I think Lauren Elizabeth was making a general comment on Democratic spinelessness. And that spinelessness goes back decades.
Establishment Democrats spent the vast majority of the post-1972 era using the same failed playbook: let the Right control the narrative, slowly tack further and further right, abandon the economic justice issues that won them working-class support from 1932 to 1968; go out of their way to alienate and distance the party from the pro"fightback" wing of the labor movement, from Black and Brown people other than a handful of prosperous tokens, the poor or all races, young idealists and long-term progressive activists alike, by both making it clear that non-wealthy, non-elite and non-suburban will have no say in who the party nominates; that progressive candidates will no longer be allowed in the vast majority of contests above seats for the state legislature, a level where there is little if anything progressive anyone can achieve due to pointless restrictions like mandatory balanced budgets at state level- while simultaneously demanding that progressives MUST support whatever bland passionless corporate centrist the party nominates for president because the Republicans are so terrifying now that the party can't fight for anything beyond beating the GOP in name, and certainly can never enunciate anything like an inspiring, transformational vision of the future where the wounds inflicted on tens of millions of Americans by the status quo are finally healed.
(BTW, if anybody is wondering why I didn't mention the 1972 campaign, the race that seems to have convinced Establishment Democrats that the strategy I described above is the only possible way, here's my take on that: McGovern was strong on those economic justice issues, more a New Deal revivalist than any other Democratic candidate, but the party was doomed to lose in a landslide that year, no matter who it nominated, by three factors 1) Edward Kennedy's self-destruction as a presidential candidate as a result of Chappaquddick; 2) the Nixon "China Trip", which made him look, falsely, like a master of global statesmanship, and 3) the assassination attempt on George Wallace during the Maryland primary, which threw the 12%-15% of voters who were likely to vote for Wallace over to Nixon as a bloc. Nothing in McGovern's platform played any significant role in the outcome, which was pre-ordained by the factors I listed above).
They seem to have forgotten that the only times they've won the presidency in THIS century were when they broke with the failed 1980 Carter/Mondale 1984/Dukakis 1988- Gore and Kerry "we have to surrender to win" approach and do what I've always said Democratic presidential candidates usually refuse to do- come across as if the party is FOR something, not just against the worst that the GOP offers.

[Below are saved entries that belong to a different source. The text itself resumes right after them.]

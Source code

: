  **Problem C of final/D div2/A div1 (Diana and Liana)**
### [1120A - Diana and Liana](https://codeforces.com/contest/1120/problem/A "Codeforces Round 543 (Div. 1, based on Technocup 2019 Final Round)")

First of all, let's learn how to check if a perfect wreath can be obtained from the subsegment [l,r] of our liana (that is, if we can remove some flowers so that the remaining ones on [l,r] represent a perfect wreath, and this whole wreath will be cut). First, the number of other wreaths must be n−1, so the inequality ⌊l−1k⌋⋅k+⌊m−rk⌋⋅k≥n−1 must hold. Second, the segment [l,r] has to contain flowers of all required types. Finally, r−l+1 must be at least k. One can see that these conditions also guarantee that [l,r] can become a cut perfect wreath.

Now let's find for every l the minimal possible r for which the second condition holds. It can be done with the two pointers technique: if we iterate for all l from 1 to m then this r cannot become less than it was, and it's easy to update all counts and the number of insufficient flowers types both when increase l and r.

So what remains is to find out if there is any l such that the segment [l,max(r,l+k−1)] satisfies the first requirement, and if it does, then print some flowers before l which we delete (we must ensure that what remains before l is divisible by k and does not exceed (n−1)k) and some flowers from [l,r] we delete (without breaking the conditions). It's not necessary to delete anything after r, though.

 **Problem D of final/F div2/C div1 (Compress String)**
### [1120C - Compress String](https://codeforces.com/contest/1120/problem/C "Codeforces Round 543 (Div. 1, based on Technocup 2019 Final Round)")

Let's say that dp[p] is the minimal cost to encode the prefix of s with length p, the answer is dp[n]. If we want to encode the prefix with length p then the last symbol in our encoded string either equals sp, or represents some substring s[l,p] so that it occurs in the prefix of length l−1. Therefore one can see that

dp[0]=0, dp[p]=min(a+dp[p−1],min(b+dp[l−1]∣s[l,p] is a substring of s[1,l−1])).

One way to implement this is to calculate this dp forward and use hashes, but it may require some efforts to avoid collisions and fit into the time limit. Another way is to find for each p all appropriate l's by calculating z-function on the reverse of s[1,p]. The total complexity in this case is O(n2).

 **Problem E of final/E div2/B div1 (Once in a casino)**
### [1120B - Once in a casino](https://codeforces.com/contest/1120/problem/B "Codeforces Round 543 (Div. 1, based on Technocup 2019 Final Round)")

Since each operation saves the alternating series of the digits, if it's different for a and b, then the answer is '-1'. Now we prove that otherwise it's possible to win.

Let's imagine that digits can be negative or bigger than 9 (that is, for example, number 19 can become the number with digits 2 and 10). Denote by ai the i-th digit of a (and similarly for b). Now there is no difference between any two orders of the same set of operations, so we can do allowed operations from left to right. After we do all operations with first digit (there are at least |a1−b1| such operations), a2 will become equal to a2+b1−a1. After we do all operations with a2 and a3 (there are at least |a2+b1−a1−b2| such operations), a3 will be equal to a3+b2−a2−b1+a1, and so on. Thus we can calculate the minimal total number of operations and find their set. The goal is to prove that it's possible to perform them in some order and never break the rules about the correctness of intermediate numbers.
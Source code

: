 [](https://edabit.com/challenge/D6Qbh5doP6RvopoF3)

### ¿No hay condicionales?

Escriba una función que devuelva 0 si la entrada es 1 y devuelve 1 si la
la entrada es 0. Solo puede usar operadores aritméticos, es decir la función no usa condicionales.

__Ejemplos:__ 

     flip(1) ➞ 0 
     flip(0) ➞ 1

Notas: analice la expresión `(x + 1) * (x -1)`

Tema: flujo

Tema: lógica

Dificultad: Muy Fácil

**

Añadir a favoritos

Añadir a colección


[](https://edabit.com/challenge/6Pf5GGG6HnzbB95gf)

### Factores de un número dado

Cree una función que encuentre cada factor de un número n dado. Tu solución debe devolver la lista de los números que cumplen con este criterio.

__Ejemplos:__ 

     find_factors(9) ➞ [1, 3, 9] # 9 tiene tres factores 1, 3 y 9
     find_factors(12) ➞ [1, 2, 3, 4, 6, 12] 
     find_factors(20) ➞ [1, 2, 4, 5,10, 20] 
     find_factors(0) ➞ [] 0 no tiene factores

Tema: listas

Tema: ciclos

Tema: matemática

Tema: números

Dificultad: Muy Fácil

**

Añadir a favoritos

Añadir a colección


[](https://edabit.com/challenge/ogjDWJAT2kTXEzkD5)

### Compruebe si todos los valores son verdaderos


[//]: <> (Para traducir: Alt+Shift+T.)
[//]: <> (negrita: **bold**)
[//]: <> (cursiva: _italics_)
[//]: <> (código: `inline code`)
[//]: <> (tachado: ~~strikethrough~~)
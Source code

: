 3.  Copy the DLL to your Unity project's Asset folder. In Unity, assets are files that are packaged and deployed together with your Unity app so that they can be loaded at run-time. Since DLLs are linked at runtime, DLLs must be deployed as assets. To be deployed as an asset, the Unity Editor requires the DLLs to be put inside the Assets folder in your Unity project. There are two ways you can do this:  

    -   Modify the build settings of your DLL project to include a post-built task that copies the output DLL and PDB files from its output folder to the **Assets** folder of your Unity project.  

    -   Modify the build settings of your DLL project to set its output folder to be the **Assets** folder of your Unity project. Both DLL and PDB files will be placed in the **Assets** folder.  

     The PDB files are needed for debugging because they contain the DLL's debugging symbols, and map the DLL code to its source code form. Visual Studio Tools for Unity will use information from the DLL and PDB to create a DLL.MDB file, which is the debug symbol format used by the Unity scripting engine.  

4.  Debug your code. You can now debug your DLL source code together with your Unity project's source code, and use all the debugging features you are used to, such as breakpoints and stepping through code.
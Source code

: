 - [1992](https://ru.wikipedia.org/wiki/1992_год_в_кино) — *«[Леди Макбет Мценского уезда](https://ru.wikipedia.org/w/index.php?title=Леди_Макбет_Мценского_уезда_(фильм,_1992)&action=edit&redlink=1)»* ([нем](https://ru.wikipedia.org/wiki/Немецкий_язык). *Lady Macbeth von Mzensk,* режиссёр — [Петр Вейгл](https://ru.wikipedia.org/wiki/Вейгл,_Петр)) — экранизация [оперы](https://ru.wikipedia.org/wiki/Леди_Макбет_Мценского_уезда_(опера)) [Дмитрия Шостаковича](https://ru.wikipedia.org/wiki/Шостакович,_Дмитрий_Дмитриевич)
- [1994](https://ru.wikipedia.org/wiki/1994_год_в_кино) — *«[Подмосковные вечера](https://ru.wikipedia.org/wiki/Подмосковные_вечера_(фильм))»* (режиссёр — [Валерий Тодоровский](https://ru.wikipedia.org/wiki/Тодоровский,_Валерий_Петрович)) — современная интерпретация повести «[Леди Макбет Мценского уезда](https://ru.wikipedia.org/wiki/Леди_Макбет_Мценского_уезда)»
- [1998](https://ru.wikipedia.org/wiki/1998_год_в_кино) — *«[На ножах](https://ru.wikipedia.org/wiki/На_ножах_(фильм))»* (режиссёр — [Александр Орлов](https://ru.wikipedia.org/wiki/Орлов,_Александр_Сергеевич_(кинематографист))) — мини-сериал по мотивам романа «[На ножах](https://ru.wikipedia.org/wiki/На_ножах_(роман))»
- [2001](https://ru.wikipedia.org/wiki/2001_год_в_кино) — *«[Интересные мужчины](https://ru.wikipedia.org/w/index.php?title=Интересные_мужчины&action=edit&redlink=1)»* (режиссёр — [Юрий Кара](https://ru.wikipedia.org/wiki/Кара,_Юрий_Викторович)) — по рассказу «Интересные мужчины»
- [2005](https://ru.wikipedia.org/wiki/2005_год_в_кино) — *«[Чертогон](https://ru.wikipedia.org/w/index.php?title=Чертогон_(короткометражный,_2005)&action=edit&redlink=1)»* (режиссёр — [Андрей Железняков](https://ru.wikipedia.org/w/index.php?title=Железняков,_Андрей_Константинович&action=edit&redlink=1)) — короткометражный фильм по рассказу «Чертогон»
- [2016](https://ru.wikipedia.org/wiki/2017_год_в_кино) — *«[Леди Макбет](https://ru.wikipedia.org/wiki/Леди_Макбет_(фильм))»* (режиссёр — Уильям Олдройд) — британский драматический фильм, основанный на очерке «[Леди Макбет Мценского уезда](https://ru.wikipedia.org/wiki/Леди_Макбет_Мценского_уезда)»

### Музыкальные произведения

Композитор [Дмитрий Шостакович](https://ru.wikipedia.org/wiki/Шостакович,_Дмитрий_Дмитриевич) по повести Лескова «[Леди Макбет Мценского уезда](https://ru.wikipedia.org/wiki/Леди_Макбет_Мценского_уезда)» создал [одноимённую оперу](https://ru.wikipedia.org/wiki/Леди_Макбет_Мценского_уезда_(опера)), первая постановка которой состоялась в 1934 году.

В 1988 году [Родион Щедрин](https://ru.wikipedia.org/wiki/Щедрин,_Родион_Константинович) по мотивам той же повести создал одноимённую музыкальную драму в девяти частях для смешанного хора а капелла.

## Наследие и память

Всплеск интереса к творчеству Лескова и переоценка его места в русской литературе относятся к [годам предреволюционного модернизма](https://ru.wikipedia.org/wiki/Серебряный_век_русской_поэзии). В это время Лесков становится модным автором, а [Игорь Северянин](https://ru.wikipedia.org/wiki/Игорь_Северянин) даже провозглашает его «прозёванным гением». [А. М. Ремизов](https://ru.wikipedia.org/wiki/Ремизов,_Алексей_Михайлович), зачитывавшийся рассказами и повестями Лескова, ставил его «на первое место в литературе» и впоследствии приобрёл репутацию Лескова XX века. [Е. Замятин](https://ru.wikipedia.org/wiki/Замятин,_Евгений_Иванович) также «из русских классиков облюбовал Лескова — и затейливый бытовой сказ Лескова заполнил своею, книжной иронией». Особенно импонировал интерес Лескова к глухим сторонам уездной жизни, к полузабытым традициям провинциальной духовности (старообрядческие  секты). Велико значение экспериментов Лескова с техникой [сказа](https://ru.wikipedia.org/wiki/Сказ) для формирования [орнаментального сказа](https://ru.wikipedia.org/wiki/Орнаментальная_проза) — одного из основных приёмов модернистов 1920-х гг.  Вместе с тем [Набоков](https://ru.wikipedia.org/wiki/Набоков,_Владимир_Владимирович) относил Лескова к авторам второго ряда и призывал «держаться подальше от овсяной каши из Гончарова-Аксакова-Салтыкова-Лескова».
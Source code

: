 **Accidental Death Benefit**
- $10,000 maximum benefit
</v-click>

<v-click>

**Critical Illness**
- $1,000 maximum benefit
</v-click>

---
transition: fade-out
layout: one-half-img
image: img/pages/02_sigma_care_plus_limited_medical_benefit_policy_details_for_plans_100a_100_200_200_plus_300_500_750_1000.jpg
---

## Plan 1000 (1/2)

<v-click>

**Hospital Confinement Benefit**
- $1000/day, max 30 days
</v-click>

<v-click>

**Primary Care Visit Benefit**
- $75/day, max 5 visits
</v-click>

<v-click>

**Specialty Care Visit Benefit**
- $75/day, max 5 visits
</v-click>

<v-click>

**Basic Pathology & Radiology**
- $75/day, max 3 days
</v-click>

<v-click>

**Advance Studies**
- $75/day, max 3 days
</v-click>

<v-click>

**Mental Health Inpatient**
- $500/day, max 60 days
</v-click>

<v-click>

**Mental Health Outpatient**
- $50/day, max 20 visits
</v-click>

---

Barack Obama was elected in 2008 because he seemed to invite the activists, through participation in the Obama movement, back in from the cold- the party lost control of the House in 2010 and the Senate in 2014 largely because. having promised a presidency that would fight FOR, not just against, Obama's team immediately locked the activists back out in the cold as soon as the votes were in and wouldn't work with them even to get his major priority, the Affordable Care Act through Congress without it being watered -down to nothing, as the final version was- and 2020, where Biden won in large part because, after decades spent running for re-election as an economic royalist and panderer to white suburban racial paranoia, he ran as an antiracist and at least something of a New Dealer- though he did unnecessarily compromise on that aspect of his policies by agreeing to leave the poor out of getting any benefit from the infrastructure bill and the Inflation Reduction Act.
The 2008 and 2020 results prove that Democrats can win if fight for the many. 1980, 1984, 1988, 2000 and 2004, and 2016 prove that the "play it safe/say nothing/don't fight back when they attack" model will always lead to defeat.